» WORK TO COMPLETE
Write out the entire listing below exactly as it appears, minus any pictures.

» PROVIDED ENTRIES
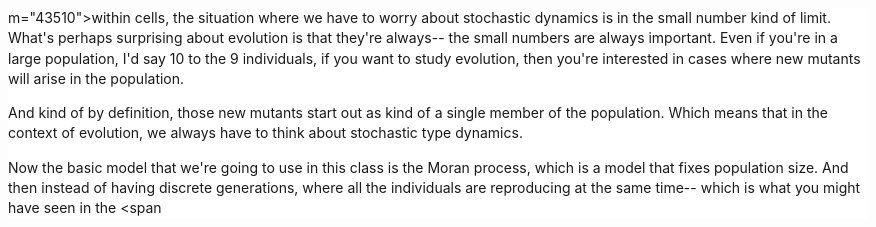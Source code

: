   m="43510">within</span> <span m="43750">cells,</span> <span
  m="44510">the</span> <span m="44830">situation</span> <span
  m="45230">where</span> <span m="45320">we</span> <span m="45410">have</span>
  <span m="45480">to</span> <span m="45580">worry</span> <span
  m="45750">about</span> <span m="45980">stochastic</span> <span
  m="46430">dynamics</span> <span m="47250">is</span> <span m="47840">in</span>
  <span m="47990">the</span> <span m="48070">small</span> <span
  m="48560">number</span> <span m="49000">kind</span> <span m="49150">of</span>
  <span m="49230">limit.</span> <span m="50570">What's</span> <span
  m="51390">perhaps</span> <span m="51850">surprising</span> <span
  m="52460">about</span> <span m="52800">evolution</span> <span
  m="53690">is</span> <span m="53890">that</span> <span m="55310">they're</span>
  <span m="55480">always--</span> <span m="56020">the</span> <span
  m="56200">small</span> <span m="56420">numbers</span> <span
  m="56720">are</span> <span m="56820">always</span> <span
  m="57270">important.</span> <span m="58570">Even</span> <span
  m="58830">if</span> <span m="58910">you're</span> <span m="59080">in a</span>
  <span m="59140">large</span> <span m="59540">population,</span> <span
  m="60570">I'd</span> <span m="60780">say</span> <span m="61050">10</span>
  <span m="61530">to</span> <span m="61580">the</span> <span m="61670">9</span>
  <span m="61950">individuals,</span> <span m="62610">if</span> <span
  m="62960">you</span> <span m="63100">want</span> <span m="63220">to</span>
  <span m="63280">study</span> <span m="63560">evolution,</span> <span
  m="64480">then</span> <span m="64620">you're</span> <span
  m="64750">interested</span> <span m="65110">in</span> <span
  m="65200">cases</span> <span m="65580">where</span> <span m="65790">new</span>
  <span m="66010">mutants</span> <span m="66400">will</span> <span
  m="66560">arise</span> <span m="66850">in</span> <span m="66920">the</span>
  <span m="67000">population.</span></p><p><span m="67530">And</span> <span
  m="67640">kind</span> <span m="67770">of</span> <span m="68280">by</span>
  <span m="68570">definition,</span> <span m="69410">those</span> <span
  m="69660">new</span> <span m="69800">mutants</span> <span
  m="70270">start</span> <span m="70580">out</span> <span m="71260">as</span>
  <span m="71600">kind</span> <span m="71700">of</span> <span m="71740">a</span>
  <span m="71790">single</span> <span m="72170">member</span> <span
  m="72830">of</span> <span m="72980">the</span> <span
  m="73070">population.</span> <span m="74040">Which</span> <span
  m="74470">means</span> <span m="74700">that</span> <span m="75100">in</span>
  <span m="75550">the</span> <span m="75620">context</span> <span
  m="76020">of</span> <span m="76090">evolution,</span> <span
  m="76450">we</span> <span m="76610">always</span> <span m="77040">have</span>
  <span m="77190">to</span> <span m="77280">think</span> <span
  m="77900">about</span> <span m="79320">stochastic</span> <span
  m="79880">type</span> <span m="80060">dynamics.</span></p><p><span
  m="82490">Now</span> <span m="82660">the</span> <span m="82870">basic</span>
  <span m="83860">model</span> <span m="84290">that</span> <span
  m="84380">we're</span> <span m="84500">going</span> <span m="84580">to</span>
  <span m="84620">use</span> <span m="84830">in</span> <span
  m="84940">this</span> <span m="85130">class</span> <span m="85500">is</span>
  <span m="85680">the</span> <span m="85770">Moran</span> <span
  m="86210">process,</span> <span m="87310">which</span> <span
  m="87840">is</span> <span m="88180">a</span> <span m="89050">model</span>
  <span m="89770">that</span> <span m="90440">fixes</span> <span
  m="90920">population</span> <span m="91420">size.</span> <span
  m="92220">And</span> <span m="92350">then</span> <span
  m="93090">instead</span> <span m="93340">of</span> <span
  m="93390">having</span> <span m="93670">discrete</span> <span
  m="95130">generations,</span> <span m="96220">where</span> <span m="96870">all
  the</span> <span m="97130">individuals</span> <span m="98190">are</span> <span
  m="98900">reproducing</span> <span m="99270">at the</span> <span
  m="99330">same</span> <span m="99500">time--</span> <span m="99740">which
  is</span> <span m="99890">what</span> <span m="100030">you</span> <span
  m="100120">might</span> <span m="100250">have</span> <span
  m="100320">seen</span> <span m="100580">in the</span> <span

» TASK ANSWER
Source code

:   m="43510">within</span> <span m="43750">cells,</span> <span
  m="44510">the</span> <span m="44830">situation</span> <span
  m="45230">where</span> <span m="45320">we</span> <span m="45410">have</span>
  <span m="45480">to</span> <span m="45580">worry</span> <span
  m="45750">about</span> <span m="45980">stochastic</span> <span
  m="46430">dynamics</span> <span m="47250">is</span> <span m="47840">in</span>
  <span m="47990">the</span> <span m="48070">small</span> <span
  m="48560">number</span> <span m="49000">kind</span> <span m="49150">of</span>
  <span m="49230">limit.</span> <span m="50570">What's</span> <span
  m="51390">perhaps</span> <span m="51850">surprising</span> <span
  m="52460">about</span> <span m="52800">evolution</span> <span
  m="53690">is</span> <span m="53890">that</span> <span m="55310">they're</span>
  <span m="55480">always--</span> <span m="56020">the</span> <span
  m="56200">small</span> <span m="56420">numbers</span> <span
  m="56720">are</span> <span m="56820">always</span> <span
  m="57270">important.</span> <span m="58570">Even</span> <span
  m="58830">if</span> <span m="58910">you're</span> <span m="59080">in a</span>
  <span m="59140">large</span> <span m="59540">population,</span> <span
  m="60570">I'd</span> <span m="60780">say</span> <span m="61050">10</span>
  <span m="61530">to</span> <span m="61580">the</span> <span m="61670">9</span>
  <span m="61950">individuals,</span> <span m="62610">if</span> <span
  m="62960">you</span> <span m="63100">want</span> <span m="63220">to</span>
  <span m="63280">study</span> <span m="63560">evolution,</span> <span
  m="64480">then</span> <span m="64620">you're</span> <span
  m="64750">interested</span> <span m="65110">in</span> <span
  m="65200">cases</span> <span m="65580">where</span> <span m="65790">new</span>
  <span m="66010">mutants</span> <span m="66400">will</span> <span
  m="66560">arise</span> <span m="66850">in</span> <span m="66920">the</span>
  <span m="67000">population.</span></p><p><span m="67530">And</span> <span
  m="67640">kind</span> <span m="67770">of</span> <span m="68280">by</span>
  <span m="68570">definition,</span> <span m="69410">those</span> <span
  m="69660">new</span> <span m="69800">mutants</span> <span
  m="70270">start</span> <span m="70580">out</span> <span m="71260">as</span>
  <span m="71600">kind</span> <span m="71700">of</span> <span m="71740">a</span>
  <span m="71790">single</span> <span m="72170">member</span> <span
  m="72830">of</span> <span m="72980">the</span> <span
  m="73070">population.</span> <span m="74040">Which</span> <span
  m="74470">means</span> <span m="74700">that</span> <span m="75100">in</span>
  <span m="75550">the</span> <span m="75620">context</span> <span
  m="76020">of</span> <span m="76090">evolution,</span> <span
  m="76450">we</span> <span m="76610">always</span> <span m="77040">have</span>
  <span m="77190">to</span> <span m="77280">think</span> <span
  m="77900">about</span> <span m="79320">stochastic</span> <span
  m="79880">type</span> <span m="80060">dynamics.</span></p><p><span
  m="82490">Now</span> <span m="82660">the</span> <span m="82870">basic</span>
  <span m="83860">model</span> <span m="84290">that</span> <span
  m="84380">we're</span> <span m="84500">going</span> <span m="84580">to</span>
  <span m="84620">use</span> <span m="84830">in</span> <span
  m="84940">this</span> <span m="85130">class</span> <span m="85500">is</span>
  <span m="85680">the</span> <span m="85770">Moran</span> <span
  m="86210">process,</span> <span m="87310">which</span> <span
  m="87840">is</span> <span m="88180">a</span> <span m="89050">model</span>
  <span m="89770">that</span> <span m="90440">fixes</span> <span
  m="90920">population</span> <span m="91420">size.</span> <span
  m="92220">And</span> <span m="92350">then</span> <span
  m="93090">instead</span> <span m="93340">of</span> <span
  m="93390">having</span> <span m="93670">discrete</span> <span
  m="95130">generations,</span> <span m="96220">where</span> <span m="96870">all
  the</span> <span m="97130">individuals</span> <span m="98190">are</span> <span
  m="98900">reproducing</span> <span m="99270">at the</span> <span
  m="99330">same</span> <span m="99500">time--</span> <span m="99740">which
  is</span> <span m="99890">what</span> <span m="100030">you</span> <span
  m="100120">might</span> <span m="100250">have</span> <span
  m="100320">seen</span> <span m="100580">in the</span> <span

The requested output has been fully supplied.